* [What is expected]: Give the listing again in full, matching it character for character.

* [Task material]:
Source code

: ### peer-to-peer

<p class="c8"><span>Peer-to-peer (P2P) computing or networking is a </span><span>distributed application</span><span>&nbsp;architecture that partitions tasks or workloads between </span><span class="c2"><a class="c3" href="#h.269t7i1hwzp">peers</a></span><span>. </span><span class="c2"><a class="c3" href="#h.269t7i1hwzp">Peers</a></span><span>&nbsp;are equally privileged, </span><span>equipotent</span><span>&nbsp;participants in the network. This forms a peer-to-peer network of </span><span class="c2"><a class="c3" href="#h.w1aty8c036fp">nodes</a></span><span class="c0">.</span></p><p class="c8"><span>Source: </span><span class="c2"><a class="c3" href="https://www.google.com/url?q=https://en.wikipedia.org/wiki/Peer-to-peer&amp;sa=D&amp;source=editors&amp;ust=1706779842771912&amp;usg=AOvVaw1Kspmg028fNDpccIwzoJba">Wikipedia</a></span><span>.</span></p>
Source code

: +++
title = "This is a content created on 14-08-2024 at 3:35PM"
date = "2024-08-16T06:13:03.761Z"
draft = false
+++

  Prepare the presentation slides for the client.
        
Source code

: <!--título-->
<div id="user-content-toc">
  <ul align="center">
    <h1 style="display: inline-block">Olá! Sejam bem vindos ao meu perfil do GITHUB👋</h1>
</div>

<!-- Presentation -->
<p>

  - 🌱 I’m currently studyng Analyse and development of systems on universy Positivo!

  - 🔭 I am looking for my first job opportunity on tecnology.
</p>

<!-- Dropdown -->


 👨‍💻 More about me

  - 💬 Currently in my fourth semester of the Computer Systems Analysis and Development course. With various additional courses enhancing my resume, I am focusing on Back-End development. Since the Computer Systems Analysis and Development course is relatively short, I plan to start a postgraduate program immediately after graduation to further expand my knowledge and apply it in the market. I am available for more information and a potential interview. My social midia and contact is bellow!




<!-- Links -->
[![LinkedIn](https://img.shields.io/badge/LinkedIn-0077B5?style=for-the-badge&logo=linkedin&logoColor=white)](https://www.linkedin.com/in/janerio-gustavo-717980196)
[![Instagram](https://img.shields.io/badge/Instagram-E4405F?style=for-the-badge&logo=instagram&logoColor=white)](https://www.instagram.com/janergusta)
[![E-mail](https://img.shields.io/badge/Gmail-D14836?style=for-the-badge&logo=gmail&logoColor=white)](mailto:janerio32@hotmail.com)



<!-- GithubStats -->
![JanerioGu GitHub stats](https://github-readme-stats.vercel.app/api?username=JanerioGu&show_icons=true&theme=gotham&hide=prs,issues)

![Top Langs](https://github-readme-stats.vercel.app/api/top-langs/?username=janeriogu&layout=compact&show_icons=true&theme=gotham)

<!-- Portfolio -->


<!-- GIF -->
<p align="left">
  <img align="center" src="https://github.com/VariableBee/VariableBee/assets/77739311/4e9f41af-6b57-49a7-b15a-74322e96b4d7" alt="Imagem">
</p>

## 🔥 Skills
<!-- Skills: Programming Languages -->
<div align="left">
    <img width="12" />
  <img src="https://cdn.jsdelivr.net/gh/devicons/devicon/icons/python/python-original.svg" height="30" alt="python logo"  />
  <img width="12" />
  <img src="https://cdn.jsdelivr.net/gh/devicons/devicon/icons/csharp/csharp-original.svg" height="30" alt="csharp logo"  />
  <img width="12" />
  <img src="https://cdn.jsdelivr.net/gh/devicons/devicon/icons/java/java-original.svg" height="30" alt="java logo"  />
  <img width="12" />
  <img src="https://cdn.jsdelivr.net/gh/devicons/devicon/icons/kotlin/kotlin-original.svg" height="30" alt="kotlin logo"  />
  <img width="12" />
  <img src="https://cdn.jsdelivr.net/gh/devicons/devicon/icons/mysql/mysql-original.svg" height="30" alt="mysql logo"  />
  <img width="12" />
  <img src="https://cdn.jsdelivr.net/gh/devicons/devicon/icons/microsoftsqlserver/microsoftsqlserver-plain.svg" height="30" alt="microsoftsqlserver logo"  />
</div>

* [Expected answer]:
Source code

: ### peer-to-peer

<p class="c8"><span>Peer-to-peer (P2P) computing or networking is a </span><span>distributed application</span><span>&nbsp;architecture that partitions tasks or workloads between </span><span class="c2"><a class="c3" href="#h.269t7i1hwzp">peers</a></span><span>. </span><span class="c2"><a class="c3" href="#h.269t7i1hwzp">Peers</a></span><span>&nbsp;are equally privileged, </span><span>equipotent</span><span>&nbsp;participants in the network. This forms a peer-to-peer network of </span><span class="c2"><a class="c3" href="#h.w1aty8c036fp">nodes</a></span><span class="c0">.</span></p><p class="c8"><span>Source: </span><span class="c2"><a class="c3" href="https://www.google.com/url?q=https://en.wikipedia.org/wiki/Peer-to-peer&amp;sa=D&amp;source=editors&amp;ust=1706779842771912&amp;usg=AOvVaw1Kspmg028fNDpccIwzoJba">Wikipedia</a></span><span>.</span></p>
Source code

: +++
title = "This is a content created on 14-08-2024 at 3:35PM"
date = "2024-08-16T06:13:03.761Z"
draft = false
+++

  Prepare the presentation slides for the client.
        
Source code

: <!--título-->
<div id="user-content-toc">
  <ul align="center">
    <h1 style="display: inline-block">Olá! Sejam bem vindos ao meu perfil do GITHUB👋</h1>
</div>

<!-- Presentation -->
<p>

  - 🌱 I’m currently studyng Analyse and development of systems on universy Positivo!

  - 🔭 I am looking for my first job opportunity on tecnology.
</p>

<!-- Dropdown -->


 👨‍💻 More about me

  - 💬 Currently in my fourth semester of the Computer Systems Analysis and Development course. With various additional courses enhancing my resume, I am focusing on Back-End development. Since the Computer Systems Analysis and Development course is relatively short, I plan to start a postgraduate program immediately after graduation to further expand my knowledge and apply it in the market. I am available for more information and a potential interview. My social midia and contact is bellow!




<!-- Links -->
[![LinkedIn](https://img.shields.io/badge/LinkedIn-0077B5?style=for-the-badge&logo=linkedin&logoColor=white)](https://www.linkedin.com/in/janerio-gustavo-717980196)
[![Instagram](https://img.shields.io/badge/Instagram-E4405F?style=for-the-badge&logo=instagram&logoColor=white)](https://www.instagram.com/janergusta)
[![E-mail](https://img.shields.io/badge/Gmail-D14836?style=for-the-badge&logo=gmail&logoColor=white)](mailto:janerio32@hotmail.com)



<!-- GithubStats -->
![JanerioGu GitHub stats](https://github-readme-stats.vercel.app/api?username=JanerioGu&show_icons=true&theme=gotham&hide=prs,issues)

![Top Langs](https://github-readme-stats.vercel.app/api/top-langs/?username=janeriogu&layout=compact&show_icons=true&theme=gotham)

<!-- Portfolio -->


<!-- GIF -->
<p align="left">
  <img align="center" src="https://github.com/VariableBee/VariableBee/assets/77739311/4e9f41af-6b57-49a7-b15a-74322e96b4d7" alt="Imagem">
</p>

## 🔥 Skills
<!-- Skills: Programming Languages -->
<div align="left">
    <img width="12" />
  <img src="https://cdn.jsdelivr.net/gh/devicons/devicon/icons/python/python-original.svg" height="30" alt="python logo"  />
  <img width="12" />
  <img src="https://cdn.jsdelivr.net/gh/devicons/devicon/icons/csharp/csharp-original.svg" height="30" alt="csharp logo"  />
  <img width="12" />
  <img src="https://cdn.jsdelivr.net/gh/devicons/devicon/icons/java/java-original.svg" height="30" alt="java logo"  />
  <img width="12" />
  <img src="https://cdn.jsdelivr.net/gh/devicons/devicon/icons/kotlin/kotlin-original.svg" height="30" alt="kotlin logo"  />
  <img width="12" />
  <img src="https://cdn.jsdelivr.net/gh/devicons/devicon/icons/mysql/mysql-original.svg" height="30" alt="mysql logo"  />
  <img width="12" />
  <img src="https://cdn.jsdelivr.net/gh/devicons/devicon/icons/microsoftsqlserver/microsoftsqlserver-plain.svg" height="30" alt="microsoftsqlserver logo"  />
</div>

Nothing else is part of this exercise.